杜楚客沒有直接回答,而是反問道:“殿下,您可曾仔細想過,為何之前幾次我們針對太子的行動,大多功敗垂成?”

李泰皺了皺眉,走到主位坐下,努力平復了一下心緒。

“先生請講。”

杜楚客身體微微前傾,目光銳利。

“臣近日無事,將太子自開放東宮,乃至賑災、轄制工部的種種行事,細細梳理了一遍。發現了幾點關鍵之處。”

“哦?”李泰被勾起了好奇心。

“先生髮現了什麼?”

“其一,太子行事,看似主動出擊,實則大多時候,他處於守勢。他先立下一個靶子,或是推行一項新政,然後,靜待別人去攻訐。”

“待對方攻勢已成,他再後發制人,一擊致命。開放東宮是如此,對付謠言亦是如此。他從不首先挑起非必要的爭端。
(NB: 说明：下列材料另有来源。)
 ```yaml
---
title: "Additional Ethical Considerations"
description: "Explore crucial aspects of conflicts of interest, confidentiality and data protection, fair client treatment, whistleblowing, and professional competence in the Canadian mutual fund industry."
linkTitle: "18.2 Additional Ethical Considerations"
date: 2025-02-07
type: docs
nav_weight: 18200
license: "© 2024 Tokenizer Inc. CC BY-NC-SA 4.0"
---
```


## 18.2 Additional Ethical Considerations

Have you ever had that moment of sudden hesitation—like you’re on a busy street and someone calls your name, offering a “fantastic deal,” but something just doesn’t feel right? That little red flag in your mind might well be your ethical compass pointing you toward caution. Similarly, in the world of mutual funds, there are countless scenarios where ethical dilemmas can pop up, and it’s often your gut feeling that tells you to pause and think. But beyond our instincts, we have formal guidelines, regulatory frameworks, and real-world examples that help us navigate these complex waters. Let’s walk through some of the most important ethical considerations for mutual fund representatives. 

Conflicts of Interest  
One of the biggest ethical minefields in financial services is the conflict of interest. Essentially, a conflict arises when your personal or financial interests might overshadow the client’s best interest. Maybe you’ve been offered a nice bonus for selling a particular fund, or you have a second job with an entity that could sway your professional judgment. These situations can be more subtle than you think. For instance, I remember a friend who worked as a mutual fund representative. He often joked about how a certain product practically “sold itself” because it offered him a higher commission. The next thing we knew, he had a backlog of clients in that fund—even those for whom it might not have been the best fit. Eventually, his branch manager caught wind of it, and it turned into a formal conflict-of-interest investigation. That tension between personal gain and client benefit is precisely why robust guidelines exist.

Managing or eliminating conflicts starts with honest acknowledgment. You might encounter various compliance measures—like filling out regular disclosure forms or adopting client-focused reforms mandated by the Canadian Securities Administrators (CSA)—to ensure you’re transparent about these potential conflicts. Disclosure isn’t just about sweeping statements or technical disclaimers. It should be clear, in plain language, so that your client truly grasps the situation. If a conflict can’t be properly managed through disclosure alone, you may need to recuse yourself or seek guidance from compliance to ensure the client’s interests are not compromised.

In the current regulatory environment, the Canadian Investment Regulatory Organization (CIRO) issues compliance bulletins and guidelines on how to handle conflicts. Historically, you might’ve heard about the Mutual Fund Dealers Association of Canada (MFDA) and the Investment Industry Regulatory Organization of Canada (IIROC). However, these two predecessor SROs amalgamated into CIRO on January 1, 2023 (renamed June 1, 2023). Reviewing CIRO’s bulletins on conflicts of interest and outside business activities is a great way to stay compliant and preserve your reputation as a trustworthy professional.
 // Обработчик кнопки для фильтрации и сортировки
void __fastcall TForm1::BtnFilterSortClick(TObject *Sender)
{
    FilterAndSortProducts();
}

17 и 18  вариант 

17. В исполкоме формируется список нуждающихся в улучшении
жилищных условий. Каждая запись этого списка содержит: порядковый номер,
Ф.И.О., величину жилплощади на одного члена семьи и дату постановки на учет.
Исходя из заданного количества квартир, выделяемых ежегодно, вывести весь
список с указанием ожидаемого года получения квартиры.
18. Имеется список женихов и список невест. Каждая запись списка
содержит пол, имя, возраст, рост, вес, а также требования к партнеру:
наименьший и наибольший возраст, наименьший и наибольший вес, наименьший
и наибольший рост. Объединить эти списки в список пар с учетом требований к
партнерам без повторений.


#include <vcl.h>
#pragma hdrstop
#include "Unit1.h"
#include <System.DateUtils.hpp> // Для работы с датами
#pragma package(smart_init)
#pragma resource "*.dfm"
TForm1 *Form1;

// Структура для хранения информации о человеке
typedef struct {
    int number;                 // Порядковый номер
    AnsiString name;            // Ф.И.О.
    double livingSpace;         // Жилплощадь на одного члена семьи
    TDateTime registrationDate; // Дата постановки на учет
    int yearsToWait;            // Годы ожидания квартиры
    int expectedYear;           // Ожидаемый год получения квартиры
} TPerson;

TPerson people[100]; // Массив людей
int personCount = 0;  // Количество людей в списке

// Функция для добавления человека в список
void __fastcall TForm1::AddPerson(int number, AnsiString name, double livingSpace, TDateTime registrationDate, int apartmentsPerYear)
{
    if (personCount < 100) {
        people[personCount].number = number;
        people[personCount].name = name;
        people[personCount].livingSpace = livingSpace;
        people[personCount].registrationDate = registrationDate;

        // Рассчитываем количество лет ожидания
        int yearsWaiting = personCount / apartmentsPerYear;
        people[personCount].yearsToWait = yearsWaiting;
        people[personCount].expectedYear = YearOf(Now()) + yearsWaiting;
”

李泰的眉頭漸漸鎖緊,他回憶起過往,似乎確實如此。

每次都是他們率先發難,結果卻往往被太子巧妙化解,甚至反戈一擊。

杜楚客繼續道:“其二,殿下您回想一下,當初您為何能屢屢在陛下面前得寵,甚至在朝中形成與太子分庭抗禮之勢?”

李泰沉吟道:“那時……他性情急躁,時常頂撞父皇,行事確有不當之處,被我們抓住要害。”

“不錯!”杜楚客點頭。

“那時是太子在主動犯錯,或者主動攻擊我們,而我們,是在反擊!站在道義的制高點進行反擊!那時我們的策略,在大部分時間裡,是有效的。”

李泰的眼神閃爍,似乎捕捉到了什麼。

杜楚客的聲音低沉下去,帶著一種覆盤後的清醒。

“而反觀最近幾次我們的失利,細細想來,似乎都是我們……主動發起的攻擊。我們以為抓住了機會,實則可能正踏入對方預設的領域。”

書房內陷入短暫的沉默。

李泰臉上的興奮早已褪去,取而代之的是深深的思索。

他不得不承認,杜楚客的分析切中要害。

太子的行事風格,不知從何時起,已經悄然改變。

變得沉穩,變得善於借力打力。

“那……以先生之意,”李泰的聲音有些乾澀。

“這次世家群情洶湧,我們難道要置之不理?這豈不是寒了世家之心,讓他們覺得本王無能,不敢與太子相爭?”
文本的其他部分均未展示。